The Toronto Raptors are on the cusp of a playoff spot a season removed from having missed the postseason badly, and normally would be basking in their modest success, enjoying being feted rather than fried. But Colangelo deserves heat for setting his team up for second guessing even as they're grasping for the eighth seed in the Eastern Conference. After flurry of off-season activity the Raptors came to training camp on a ripple of wait-and-see optimism for a lineup that was intriguing but unproven. But Colangelo was in no mood for under-promising when the team gathered to start the 09-10 season. "So are you shooting for a target of 50 games? Yeah, I think that's what we should be realistically looking at," he said way back when. Those words were ringing hollow when the Raptors started 7-13 but seemed somehow justified when the team righted itself and went 24-11 over their next 35 games. But in the guts of the season the Raptors folded (7-16 in their past 23) after Colangelo elected to stand pat at the trade deadline, showing faith in a team he assembled only to be let down.
Too much for Turkoglu
The Orlando Magic made it to the NBA Finals with Hedo Turkoglu playing some of the best basketball of his career in the playoffs, and yet Magic general manager Otis Smith made Turkoglu an excuse me offer (by NBA standards) of four years and $35-million and then traded for Vince Carter of all people, in an effort to get Orlando a championship for aging owner Rich Devos. Smith denied comments attributed to him - "You're not missing anything" -- he was said to have told the Portland Trail Blazers after Colangelo swept in with a dramatic late bid to sign Turkoglu from under Portland's nose this past summer. But as Turkoglu's worst statistical season in six years comes to a close with four years and more than $40-million remaining on the 31-year-old's contract, perhaps Smith should step up and say 'I told you so.' In a depressed free agent market good players - Linas Kleiza for example - were available for a fraction of the cost and with much less long-term risk.

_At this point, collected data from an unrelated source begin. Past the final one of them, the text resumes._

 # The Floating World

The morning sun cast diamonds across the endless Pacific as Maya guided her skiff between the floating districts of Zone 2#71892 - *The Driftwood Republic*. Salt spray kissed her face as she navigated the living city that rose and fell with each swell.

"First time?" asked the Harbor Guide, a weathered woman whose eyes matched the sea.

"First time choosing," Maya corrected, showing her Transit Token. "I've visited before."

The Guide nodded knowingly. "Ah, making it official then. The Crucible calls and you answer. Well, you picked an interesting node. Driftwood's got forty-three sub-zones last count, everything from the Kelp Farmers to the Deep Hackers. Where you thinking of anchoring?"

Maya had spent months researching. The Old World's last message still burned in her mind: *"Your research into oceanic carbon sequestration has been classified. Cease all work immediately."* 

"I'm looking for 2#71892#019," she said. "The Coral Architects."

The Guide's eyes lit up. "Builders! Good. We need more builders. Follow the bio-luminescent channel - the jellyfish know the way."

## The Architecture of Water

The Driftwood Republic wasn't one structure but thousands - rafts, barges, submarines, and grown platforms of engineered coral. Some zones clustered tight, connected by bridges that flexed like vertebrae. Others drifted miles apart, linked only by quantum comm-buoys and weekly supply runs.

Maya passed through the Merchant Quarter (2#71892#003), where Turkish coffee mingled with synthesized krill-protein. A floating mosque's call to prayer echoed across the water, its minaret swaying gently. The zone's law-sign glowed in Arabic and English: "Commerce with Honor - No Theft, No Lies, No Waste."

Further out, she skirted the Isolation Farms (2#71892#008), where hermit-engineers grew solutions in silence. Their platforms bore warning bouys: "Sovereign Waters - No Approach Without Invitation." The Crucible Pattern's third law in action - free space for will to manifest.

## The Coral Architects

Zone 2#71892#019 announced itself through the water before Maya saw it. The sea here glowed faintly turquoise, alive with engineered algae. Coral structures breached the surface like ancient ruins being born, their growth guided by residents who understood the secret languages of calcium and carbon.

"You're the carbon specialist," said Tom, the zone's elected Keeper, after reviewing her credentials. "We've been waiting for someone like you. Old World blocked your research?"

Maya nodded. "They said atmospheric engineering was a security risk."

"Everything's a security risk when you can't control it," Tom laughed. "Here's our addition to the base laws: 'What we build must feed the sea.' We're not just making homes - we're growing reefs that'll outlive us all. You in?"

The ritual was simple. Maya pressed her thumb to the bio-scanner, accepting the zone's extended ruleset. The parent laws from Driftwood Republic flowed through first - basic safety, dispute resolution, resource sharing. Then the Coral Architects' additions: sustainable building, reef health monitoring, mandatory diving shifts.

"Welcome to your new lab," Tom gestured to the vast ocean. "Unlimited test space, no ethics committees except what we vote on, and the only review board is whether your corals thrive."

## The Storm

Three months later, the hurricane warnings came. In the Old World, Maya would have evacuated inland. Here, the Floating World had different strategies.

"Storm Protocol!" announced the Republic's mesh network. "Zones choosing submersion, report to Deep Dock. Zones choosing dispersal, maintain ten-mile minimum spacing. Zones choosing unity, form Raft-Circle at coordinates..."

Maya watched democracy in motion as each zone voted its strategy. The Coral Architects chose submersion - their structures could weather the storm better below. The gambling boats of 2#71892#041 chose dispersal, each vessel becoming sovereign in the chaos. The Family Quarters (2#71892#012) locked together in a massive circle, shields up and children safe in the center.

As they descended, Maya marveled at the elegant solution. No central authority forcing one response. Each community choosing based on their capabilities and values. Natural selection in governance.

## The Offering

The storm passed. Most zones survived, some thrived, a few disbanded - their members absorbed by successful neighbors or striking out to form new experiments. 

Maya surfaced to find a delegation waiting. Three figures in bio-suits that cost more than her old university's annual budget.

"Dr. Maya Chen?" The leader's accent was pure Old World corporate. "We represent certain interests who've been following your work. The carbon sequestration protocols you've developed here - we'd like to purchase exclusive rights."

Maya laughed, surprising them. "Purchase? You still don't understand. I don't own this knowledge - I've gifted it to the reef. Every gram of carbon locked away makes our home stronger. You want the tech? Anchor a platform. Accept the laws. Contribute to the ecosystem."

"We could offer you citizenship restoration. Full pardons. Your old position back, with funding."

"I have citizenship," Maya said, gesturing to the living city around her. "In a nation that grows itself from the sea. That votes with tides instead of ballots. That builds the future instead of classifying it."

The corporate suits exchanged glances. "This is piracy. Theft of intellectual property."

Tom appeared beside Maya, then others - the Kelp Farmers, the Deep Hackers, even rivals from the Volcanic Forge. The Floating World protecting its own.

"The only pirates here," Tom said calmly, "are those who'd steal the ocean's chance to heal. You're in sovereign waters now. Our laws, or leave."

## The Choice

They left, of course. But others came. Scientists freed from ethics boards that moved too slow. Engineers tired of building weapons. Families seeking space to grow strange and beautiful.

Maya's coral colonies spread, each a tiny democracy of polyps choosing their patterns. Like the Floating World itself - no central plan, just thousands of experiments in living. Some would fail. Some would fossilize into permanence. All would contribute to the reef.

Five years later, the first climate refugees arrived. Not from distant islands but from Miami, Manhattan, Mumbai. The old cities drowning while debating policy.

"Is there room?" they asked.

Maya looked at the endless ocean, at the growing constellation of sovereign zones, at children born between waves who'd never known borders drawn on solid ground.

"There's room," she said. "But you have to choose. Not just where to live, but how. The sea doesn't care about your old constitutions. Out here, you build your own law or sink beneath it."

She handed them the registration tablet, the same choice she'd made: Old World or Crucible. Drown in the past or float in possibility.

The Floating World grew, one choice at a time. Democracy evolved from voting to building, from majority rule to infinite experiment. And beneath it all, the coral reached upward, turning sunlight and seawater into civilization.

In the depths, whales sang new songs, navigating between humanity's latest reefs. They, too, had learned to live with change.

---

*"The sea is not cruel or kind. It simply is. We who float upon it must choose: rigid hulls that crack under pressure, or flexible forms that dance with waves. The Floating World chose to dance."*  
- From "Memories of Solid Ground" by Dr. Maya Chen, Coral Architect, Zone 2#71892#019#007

Colangelo seemed unaccountably confident about drafting ninth overall. He'd had success drafting their before, he reasoned, citing Amare Stoudemire and Shawn Marion, as examples. Just like it's not accurate to suggest Andrea Bargnani, taken No.1 overall in 2006 is a bust, neither is DeRozan, the 20-year-old taken out of USC. But a draft class that was deemed average in advance has turned out some players who have shone where DeRozan has only glimmered. Two point guards Jrue Holiday (17th overall, Philadelphia) and Darren Collison (21st overall, New Orleans) have opened eyes around the league since the all-star break, Collison in particular, with averages of 18.3 points, 8.5 assists and 3.3 rebounds on 47-per-cent shooting while filling in for injured Chris Paul. Both are the type of waterbugs that are thriving in a more wide-open league, and both are considerably cheaper than Jose Calderon and Jarrett Jack will getting paid $45-million (US) over the next three seasons. Drafting a rookie point guard might have allowed the Raptors to avoid signing Jack a free agent, preserving salary flexibility going forward.
Failing to find a two guard
It is the most dynamic position in the NBA, but the Raptors have been without a top-tier shooting guard since Vince Carter was traded. DeRozan was drafted to provide the bounce and speed in transition Anthony Parker lacked, but Toronto has been routinely outplayed at the shooting guard spot this season too. Meanwhile the Milwaukee Bucks were able to add John Salmons in a trade at the deadline with Chicago for a pair of expiring contracts (Amir Johnson and Antoine Wright would have matched Salmons incoming deal). Salmons has averaged 20 points, 3.5 rebounds and 3.4 assists since the All-Star break for the surprising Bucks, one of the NBA's best teams in that stretch. In need of veteran depth, toughness and scoring? The Bucks are 27-11 since adding 35-year-old Jerry Stackhouse to the rotation in January. The Raptors have tried to rectify the situation from within by starting Sonny Weems with some success.
Neglecting to tank when the tanking was good
In a sport where a single player can have a massive impact, drafting future stars is essential. In 2008-09 the Raptors started the season even more optimistically, with Colangelo hopeful that pairing Jermaine O'Neal with Chris Bosh would yield a team that would win 50 games and a playoff round at least. Instead it was a match that didn't work and by the New Year the Raptors were already looking like post-season outsiders. An obvious move would have been begin maneuvering for draft position, the Raptors resisted and even finished on a fool's gold 9-4 run to finish last season. A 2-11 finish and the Raptors would have drafted sixth with a chance to take odds-on Rookie-of-the-year candidate Stephen Curry, son of popular former Raptor Dell Curry and a rare rookie who would have relished playing in Canada. A few more stumbles and the Raptors would have been in position to take Ricky Rubio, a rangy Spanish point guard tabbed for stardom and taken fifth overall by Minnesota.
Either would have provided the Raptors something sorely missing at the end of a bleak season: hope.